■ **What you have to do**: Nothing outside the range is wanted. Repeat exactly the lines below from the one with "- [ ] Need to" through the one with "- [ ] Markup Language Server".

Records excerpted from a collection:
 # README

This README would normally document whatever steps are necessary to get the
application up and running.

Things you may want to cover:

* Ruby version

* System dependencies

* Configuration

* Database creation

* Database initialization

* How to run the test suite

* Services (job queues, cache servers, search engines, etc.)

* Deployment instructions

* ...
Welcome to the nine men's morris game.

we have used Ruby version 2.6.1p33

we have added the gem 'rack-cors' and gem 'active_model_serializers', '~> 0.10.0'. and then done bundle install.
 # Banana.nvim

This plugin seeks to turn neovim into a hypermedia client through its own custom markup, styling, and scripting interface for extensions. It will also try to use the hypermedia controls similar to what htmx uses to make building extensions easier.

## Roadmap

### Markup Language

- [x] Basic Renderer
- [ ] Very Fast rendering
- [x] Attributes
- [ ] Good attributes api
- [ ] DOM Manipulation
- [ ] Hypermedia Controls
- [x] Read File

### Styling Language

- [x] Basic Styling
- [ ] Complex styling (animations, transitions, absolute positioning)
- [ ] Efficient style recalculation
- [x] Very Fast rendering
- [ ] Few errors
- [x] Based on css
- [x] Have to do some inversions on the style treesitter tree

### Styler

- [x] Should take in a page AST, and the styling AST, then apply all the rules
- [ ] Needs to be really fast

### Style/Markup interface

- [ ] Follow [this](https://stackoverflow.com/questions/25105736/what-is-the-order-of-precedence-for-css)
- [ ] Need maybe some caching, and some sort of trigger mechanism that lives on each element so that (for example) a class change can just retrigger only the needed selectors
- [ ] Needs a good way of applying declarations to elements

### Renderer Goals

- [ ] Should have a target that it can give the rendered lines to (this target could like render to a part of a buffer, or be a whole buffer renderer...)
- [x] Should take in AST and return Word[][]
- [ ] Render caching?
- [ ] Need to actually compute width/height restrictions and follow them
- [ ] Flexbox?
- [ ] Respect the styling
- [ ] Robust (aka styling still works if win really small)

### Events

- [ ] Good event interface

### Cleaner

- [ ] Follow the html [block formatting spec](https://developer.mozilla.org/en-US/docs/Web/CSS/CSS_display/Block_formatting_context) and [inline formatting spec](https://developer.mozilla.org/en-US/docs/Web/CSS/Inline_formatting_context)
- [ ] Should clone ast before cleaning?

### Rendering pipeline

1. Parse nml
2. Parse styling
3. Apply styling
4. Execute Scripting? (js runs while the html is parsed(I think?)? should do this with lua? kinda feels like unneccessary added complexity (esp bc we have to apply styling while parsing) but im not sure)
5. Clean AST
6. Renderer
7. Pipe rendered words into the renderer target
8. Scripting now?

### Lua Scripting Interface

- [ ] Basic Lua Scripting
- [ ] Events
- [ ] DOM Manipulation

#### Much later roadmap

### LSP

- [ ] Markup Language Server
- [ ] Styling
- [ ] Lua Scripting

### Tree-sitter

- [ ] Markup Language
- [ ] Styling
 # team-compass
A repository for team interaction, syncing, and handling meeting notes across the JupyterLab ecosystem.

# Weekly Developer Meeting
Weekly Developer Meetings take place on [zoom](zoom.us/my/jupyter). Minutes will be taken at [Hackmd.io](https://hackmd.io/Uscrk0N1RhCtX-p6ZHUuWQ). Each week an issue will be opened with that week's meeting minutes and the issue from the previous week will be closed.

* * *

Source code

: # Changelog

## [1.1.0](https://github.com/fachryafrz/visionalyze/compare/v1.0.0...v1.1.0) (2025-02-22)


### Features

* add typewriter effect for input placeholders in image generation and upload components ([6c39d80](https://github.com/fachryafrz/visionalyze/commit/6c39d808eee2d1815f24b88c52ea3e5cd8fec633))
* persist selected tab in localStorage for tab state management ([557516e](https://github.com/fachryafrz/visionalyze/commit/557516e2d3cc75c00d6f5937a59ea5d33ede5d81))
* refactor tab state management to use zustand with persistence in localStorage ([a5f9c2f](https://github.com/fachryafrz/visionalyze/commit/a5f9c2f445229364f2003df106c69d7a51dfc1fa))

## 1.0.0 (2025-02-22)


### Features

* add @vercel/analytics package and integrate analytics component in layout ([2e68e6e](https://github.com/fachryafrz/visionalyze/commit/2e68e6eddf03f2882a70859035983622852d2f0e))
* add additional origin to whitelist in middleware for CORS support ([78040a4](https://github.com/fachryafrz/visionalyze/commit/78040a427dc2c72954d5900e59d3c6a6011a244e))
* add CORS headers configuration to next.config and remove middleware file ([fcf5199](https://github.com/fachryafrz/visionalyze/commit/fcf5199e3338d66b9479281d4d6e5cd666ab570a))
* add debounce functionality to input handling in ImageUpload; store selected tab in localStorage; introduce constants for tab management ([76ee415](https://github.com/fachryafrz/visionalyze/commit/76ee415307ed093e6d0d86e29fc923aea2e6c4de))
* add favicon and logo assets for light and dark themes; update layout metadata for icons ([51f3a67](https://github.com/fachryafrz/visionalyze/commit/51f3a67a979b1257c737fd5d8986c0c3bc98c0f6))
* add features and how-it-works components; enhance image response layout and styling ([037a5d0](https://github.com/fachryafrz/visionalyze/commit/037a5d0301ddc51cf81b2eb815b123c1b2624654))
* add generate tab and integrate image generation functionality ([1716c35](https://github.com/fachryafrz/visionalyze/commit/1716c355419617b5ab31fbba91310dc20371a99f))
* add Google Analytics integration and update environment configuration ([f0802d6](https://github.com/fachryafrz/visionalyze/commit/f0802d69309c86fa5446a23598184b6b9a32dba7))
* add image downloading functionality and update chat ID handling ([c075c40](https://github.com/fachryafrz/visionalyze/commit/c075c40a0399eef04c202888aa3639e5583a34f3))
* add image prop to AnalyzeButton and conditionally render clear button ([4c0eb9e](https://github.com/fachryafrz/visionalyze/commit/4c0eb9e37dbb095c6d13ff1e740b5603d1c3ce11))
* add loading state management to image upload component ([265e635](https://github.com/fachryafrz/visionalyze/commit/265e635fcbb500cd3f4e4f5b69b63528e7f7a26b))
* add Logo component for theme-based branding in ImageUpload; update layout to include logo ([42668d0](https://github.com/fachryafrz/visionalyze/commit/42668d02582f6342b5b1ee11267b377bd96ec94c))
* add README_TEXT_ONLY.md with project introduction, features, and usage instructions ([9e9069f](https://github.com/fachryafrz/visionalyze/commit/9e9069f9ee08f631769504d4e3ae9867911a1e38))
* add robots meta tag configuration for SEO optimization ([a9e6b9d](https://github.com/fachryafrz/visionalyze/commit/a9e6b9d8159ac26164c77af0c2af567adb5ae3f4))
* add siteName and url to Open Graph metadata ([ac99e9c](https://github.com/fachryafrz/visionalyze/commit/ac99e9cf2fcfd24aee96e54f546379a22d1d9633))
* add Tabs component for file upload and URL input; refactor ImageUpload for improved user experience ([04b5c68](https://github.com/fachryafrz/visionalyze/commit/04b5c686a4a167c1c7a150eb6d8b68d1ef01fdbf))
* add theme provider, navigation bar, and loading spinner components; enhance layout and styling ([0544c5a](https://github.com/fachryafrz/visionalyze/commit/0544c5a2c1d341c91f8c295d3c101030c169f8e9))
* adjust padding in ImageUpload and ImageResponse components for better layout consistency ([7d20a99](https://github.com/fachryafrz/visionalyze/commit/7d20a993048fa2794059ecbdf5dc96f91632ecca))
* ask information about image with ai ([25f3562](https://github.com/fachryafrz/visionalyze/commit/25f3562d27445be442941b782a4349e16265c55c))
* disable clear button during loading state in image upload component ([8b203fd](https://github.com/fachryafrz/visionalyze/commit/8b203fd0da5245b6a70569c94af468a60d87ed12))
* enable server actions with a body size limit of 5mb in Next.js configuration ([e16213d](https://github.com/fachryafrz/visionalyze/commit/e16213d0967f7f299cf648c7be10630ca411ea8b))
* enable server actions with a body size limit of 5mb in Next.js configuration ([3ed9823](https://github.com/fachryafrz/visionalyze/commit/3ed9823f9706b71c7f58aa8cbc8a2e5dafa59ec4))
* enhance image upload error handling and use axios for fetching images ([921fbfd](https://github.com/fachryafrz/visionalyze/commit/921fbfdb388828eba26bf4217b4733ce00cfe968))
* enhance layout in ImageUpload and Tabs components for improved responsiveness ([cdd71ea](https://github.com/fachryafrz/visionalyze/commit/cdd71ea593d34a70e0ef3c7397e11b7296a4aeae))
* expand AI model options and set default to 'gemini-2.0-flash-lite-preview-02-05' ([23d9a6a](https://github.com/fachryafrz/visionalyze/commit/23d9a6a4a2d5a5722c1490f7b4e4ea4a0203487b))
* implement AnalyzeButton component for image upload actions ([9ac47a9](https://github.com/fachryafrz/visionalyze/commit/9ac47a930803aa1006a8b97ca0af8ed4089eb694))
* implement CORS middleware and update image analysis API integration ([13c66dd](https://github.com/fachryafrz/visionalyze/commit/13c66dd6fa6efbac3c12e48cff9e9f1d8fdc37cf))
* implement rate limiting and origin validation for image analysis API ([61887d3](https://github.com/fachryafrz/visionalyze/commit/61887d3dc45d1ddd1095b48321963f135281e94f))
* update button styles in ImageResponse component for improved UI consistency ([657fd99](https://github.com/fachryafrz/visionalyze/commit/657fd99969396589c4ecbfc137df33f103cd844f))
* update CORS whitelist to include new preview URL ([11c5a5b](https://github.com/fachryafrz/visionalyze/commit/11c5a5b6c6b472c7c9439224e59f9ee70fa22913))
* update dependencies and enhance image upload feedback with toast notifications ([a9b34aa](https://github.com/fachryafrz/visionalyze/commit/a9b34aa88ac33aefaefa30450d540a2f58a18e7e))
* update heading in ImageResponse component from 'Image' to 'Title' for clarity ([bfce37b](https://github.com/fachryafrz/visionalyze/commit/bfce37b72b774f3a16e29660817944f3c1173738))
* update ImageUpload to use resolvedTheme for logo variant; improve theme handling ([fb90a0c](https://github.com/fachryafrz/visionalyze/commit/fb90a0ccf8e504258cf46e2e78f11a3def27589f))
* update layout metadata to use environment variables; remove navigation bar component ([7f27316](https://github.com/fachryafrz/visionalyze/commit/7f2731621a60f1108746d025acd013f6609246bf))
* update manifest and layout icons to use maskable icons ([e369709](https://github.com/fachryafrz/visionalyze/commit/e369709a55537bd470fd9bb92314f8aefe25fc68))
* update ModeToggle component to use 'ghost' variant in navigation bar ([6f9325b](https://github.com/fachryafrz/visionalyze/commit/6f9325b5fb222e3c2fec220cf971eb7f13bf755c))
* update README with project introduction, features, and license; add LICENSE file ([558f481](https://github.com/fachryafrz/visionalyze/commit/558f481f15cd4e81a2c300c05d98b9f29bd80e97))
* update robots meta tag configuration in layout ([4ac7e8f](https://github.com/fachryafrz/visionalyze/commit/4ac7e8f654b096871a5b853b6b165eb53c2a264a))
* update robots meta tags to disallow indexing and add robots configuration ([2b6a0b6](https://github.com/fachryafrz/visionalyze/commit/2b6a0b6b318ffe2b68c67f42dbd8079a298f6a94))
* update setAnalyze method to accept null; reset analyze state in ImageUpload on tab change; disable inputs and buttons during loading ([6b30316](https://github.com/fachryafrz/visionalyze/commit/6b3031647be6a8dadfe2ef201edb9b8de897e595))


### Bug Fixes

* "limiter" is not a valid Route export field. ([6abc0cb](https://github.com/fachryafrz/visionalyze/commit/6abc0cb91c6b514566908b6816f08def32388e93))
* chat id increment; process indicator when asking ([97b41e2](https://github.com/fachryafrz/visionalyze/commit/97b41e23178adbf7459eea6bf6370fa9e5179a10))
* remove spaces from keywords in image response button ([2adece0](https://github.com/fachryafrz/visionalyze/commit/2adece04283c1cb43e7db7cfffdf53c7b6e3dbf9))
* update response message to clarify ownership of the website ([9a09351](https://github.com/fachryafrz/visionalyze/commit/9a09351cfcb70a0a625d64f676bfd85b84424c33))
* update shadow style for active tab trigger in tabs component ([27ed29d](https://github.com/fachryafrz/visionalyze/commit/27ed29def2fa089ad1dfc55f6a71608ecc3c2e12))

■ **Expected answer**:
- [ ] Need to actually compute width/height restrictions and follow them
- [ ] Flexbox?
- [ ] Respect the styling
- [ ] Robust (aka styling still works if win really small)

### Events

- [ ] Good event interface

### Cleaner

- [ ] Follow the html [block formatting spec](https://developer.mozilla.org/en-US/docs/Web/CSS/CSS_display/Block_formatting_context) and [inline formatting spec](https://developer.mozilla.org/en-US/docs/Web/CSS/Inline_formatting_context)
- [ ] Should clone ast before cleaning?

### Rendering pipeline

1. Parse nml
2. Parse styling
3. Apply styling
4. Execute Scripting? (js runs while the html is parsed(I think?)? should do this with lua? kinda feels like unneccessary added complexity (esp bc we have to apply styling while parsing) but im not sure)
5. Clean AST
6. Renderer
7. Pipe rendered words into the renderer target
8. Scripting now?

### Lua Scripting Interface

- [ ] Basic Lua Scripting
- [ ] Events
- [ ] DOM Manipulation

#### Much later roadmap

### LSP

- [ ] Markup Language Server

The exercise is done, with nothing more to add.